日本では「教皇選挙」の題名で3月に公開。その名の通りバチカンを舞台にした、新しい教皇の選出にまつわるスリラー。
比較的リベラル寄りだった(らしい)教皇がバチカンで突然崩御する。彼の死を嘆く間も無く枢機卿のローレンスは新たな教皇を選出するための選挙(コンクラーベ)の手配を仕切る役目に就く。選挙のために世界中から枢機卿たちが集まるなか、リベラル派のローレンスたちは前の教皇に批判的だった保守派の候補が新教皇に選ばれるのを阻止しようと画策するものの、自分達が推す候補にもなかなか票が集まらない。そして他の候補や、今まで存在を知られていなかった新しい枢機卿が加わることで選挙は混乱を極めていく…というあらすじ。

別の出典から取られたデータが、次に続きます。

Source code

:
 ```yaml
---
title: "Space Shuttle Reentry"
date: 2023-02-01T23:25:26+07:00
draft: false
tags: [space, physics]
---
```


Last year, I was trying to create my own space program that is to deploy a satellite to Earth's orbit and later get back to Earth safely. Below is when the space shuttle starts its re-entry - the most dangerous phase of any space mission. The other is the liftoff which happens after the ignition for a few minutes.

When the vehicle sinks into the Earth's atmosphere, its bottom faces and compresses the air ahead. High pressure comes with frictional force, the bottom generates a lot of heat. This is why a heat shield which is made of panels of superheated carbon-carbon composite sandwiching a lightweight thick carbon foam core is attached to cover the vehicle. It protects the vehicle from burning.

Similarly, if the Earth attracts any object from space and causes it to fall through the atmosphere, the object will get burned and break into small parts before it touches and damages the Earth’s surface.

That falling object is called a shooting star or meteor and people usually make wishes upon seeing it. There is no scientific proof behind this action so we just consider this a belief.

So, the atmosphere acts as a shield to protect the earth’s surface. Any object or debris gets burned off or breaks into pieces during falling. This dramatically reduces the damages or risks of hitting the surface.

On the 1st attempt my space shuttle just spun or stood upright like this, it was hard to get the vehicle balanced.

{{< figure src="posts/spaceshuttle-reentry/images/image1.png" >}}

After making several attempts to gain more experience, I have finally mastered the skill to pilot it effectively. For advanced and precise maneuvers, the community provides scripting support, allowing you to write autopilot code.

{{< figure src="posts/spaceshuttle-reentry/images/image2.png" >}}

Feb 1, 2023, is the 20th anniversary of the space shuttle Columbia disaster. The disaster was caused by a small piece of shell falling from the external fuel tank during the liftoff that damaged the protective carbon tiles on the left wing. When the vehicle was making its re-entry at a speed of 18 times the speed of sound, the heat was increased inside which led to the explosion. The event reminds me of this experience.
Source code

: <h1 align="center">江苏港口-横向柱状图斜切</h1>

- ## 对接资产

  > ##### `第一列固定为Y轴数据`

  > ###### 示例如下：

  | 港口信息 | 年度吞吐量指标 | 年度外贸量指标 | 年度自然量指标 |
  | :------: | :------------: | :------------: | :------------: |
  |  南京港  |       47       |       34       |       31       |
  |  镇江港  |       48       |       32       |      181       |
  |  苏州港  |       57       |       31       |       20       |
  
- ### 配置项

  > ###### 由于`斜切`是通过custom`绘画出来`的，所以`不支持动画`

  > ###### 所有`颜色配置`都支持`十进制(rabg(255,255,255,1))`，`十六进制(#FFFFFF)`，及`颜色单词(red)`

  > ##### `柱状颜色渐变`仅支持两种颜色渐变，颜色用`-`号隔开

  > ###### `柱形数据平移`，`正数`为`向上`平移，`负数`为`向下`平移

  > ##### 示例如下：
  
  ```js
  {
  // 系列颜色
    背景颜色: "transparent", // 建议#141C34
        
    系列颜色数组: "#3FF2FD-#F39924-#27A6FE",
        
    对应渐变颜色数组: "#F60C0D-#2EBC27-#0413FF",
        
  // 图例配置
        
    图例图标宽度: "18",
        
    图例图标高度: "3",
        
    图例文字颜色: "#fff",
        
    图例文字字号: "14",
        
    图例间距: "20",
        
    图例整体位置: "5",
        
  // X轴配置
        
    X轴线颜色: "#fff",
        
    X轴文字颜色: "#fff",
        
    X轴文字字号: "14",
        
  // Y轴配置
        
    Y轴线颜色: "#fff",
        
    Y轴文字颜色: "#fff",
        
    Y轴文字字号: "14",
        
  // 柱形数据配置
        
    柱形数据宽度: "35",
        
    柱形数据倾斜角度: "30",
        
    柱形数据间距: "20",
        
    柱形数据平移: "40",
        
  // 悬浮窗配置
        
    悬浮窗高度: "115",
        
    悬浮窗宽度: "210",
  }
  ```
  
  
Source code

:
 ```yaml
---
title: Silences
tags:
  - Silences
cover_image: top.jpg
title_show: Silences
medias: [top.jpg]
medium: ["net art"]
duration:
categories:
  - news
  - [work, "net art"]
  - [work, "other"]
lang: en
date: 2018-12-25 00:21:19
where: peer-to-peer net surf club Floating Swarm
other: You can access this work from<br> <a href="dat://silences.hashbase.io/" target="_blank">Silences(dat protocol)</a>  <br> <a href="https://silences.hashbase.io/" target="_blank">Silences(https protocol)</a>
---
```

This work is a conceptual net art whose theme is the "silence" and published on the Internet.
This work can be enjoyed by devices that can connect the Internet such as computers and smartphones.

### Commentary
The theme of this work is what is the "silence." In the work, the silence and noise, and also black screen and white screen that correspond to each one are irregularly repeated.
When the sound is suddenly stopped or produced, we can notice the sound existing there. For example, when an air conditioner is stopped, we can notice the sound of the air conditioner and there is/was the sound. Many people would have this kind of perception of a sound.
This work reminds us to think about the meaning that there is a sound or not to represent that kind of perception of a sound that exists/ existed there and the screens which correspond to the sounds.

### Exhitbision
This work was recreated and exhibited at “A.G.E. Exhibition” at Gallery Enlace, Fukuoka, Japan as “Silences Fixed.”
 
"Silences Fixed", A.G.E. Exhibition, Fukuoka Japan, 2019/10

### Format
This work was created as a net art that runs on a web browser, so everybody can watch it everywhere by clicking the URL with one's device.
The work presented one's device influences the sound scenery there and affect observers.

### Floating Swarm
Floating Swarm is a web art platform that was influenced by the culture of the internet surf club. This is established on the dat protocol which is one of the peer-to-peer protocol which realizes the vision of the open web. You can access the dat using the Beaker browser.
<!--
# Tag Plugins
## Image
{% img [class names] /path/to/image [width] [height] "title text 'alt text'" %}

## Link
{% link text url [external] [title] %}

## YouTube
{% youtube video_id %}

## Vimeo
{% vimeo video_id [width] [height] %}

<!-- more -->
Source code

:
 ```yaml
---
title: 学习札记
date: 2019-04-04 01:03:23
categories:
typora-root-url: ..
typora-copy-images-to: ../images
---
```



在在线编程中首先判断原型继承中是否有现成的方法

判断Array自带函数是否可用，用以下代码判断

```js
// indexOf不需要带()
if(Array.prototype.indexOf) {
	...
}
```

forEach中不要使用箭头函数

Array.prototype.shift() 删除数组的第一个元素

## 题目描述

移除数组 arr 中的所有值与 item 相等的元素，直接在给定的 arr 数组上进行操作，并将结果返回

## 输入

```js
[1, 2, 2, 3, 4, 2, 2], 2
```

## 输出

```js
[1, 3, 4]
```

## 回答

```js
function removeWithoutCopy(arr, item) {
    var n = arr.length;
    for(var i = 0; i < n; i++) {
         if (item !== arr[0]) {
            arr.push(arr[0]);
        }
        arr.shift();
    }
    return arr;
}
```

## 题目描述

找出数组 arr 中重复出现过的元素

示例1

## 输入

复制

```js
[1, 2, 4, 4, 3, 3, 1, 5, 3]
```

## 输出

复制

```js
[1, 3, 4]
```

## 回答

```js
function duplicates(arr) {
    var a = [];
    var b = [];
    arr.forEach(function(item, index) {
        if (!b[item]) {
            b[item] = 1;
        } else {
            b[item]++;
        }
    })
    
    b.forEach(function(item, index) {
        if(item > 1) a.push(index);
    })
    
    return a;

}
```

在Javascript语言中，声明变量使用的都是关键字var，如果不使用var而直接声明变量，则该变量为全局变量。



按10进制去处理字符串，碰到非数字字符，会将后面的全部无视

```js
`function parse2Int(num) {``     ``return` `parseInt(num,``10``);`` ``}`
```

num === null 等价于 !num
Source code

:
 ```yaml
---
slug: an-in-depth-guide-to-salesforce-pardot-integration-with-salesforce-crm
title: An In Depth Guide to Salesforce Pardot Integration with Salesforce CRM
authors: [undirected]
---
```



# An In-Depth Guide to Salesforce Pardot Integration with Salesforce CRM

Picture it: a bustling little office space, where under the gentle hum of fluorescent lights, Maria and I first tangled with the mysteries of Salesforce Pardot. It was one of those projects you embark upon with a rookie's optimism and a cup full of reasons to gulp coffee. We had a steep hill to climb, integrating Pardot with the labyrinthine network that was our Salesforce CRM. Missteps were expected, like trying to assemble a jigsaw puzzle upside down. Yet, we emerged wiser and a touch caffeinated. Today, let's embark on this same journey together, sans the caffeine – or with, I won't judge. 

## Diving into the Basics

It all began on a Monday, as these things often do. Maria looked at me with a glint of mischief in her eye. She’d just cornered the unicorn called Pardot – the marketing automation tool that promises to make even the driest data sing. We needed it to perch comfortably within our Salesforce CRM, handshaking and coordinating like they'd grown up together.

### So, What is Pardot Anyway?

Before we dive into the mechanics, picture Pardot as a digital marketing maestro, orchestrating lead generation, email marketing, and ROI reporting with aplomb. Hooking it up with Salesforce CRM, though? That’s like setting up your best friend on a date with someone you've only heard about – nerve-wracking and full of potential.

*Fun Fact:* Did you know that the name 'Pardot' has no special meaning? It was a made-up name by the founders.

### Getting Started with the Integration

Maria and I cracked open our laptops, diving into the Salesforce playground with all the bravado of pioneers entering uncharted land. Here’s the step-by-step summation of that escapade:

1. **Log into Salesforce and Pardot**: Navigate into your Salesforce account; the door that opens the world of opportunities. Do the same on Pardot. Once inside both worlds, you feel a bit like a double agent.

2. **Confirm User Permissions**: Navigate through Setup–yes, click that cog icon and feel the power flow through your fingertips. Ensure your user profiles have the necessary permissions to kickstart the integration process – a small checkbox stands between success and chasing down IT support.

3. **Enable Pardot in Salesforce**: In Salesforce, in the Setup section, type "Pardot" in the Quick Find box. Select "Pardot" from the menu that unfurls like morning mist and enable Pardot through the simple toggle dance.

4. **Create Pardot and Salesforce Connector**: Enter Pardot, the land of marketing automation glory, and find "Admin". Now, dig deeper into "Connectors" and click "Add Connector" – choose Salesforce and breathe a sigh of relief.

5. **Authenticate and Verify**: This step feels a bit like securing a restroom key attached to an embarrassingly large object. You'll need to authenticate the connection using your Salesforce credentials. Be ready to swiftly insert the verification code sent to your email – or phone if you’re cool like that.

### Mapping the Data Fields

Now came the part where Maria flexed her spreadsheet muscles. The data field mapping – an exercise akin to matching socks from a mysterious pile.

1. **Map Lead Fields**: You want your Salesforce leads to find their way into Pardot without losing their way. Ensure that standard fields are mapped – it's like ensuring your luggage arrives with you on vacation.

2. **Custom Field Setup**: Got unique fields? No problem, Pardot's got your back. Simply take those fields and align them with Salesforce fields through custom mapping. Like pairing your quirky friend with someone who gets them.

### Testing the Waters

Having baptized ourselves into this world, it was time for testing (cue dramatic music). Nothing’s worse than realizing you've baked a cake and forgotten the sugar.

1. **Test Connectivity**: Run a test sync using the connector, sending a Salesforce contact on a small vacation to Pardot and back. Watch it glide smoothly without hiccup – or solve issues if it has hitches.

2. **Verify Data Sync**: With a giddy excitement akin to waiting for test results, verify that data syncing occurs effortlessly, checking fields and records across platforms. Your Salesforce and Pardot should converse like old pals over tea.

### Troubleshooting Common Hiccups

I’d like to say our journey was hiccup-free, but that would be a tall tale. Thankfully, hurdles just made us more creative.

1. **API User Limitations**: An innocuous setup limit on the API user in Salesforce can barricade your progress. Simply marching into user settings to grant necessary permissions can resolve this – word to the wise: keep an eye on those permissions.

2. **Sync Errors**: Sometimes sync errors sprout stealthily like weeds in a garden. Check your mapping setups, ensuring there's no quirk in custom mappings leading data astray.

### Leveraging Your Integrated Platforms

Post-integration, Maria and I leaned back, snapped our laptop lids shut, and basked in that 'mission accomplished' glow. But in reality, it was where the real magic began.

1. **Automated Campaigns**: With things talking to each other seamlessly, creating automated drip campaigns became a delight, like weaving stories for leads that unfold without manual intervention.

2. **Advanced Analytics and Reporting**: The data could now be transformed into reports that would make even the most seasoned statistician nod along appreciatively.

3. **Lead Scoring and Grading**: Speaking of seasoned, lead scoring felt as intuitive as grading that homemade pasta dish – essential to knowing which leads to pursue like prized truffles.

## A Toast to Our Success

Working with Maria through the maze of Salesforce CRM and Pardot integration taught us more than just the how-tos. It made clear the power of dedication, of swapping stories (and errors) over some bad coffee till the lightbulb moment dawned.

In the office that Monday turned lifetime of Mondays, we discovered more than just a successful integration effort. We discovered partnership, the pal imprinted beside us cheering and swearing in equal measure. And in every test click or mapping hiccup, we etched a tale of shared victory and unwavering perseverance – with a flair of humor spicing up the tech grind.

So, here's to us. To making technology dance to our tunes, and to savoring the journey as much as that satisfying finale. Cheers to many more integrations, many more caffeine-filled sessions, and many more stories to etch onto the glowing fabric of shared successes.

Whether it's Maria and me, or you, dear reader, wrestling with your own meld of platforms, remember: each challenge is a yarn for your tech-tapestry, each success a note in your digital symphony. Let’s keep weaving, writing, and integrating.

あまり内容ついて深く語るとネタバレになるので書かないが、保守派の候補の当選を防ぐためにローレンスたちが裏で手回しを試みて根比べ(失礼)を行う一方で、他の候補も裏工作を試み、さらには前の教皇が死の直前に何をしていたのか?という事実が暴かれていくという上質のサスペンスになっている。
実際のバチカンも内情はドロドロしているというのが世間にも漏れ伝わってきているけど、こちらも候補同士で相手の醜聞を暴いたりと、なかなかエグいことをやってます。みんな揃って同じ服を着て一緒に寝泊まりしてるので、ちょっと学園ドラマっぽいノリもあったりする。庵野秀明のような外見の保守派の候補の言動が横柄で、彼が当選すればバチカンの進展を一気に後退させると懸念されてるあたり、こないだのアメリカ大統領選挙を彷彿させるところもあった。
それぞれの候補者が抱えている秘密を解き明かそうと、限られた時間のなかで奮闘するローレンス役にレイフ・ファインズ。彼が推すリベラルな候補役にスタンリー・トゥッチ、ふたりよりも保守的な候補にジョン・リスゴーといいオッサン俳優が揃ってます。シスター役のイザベラ・ロッセリーニも出番は決して多くないもの印象的だった。
誰が教皇に選出されるのかまるで分からないなか、いろんな事実が明かされて優位な候補の座がコロコロ変わる展開は見応えあり。ラストのオチは結構唐突で賛否両論あるかもしれないが面白かったし、海外で評判が高いのも頷ける良作。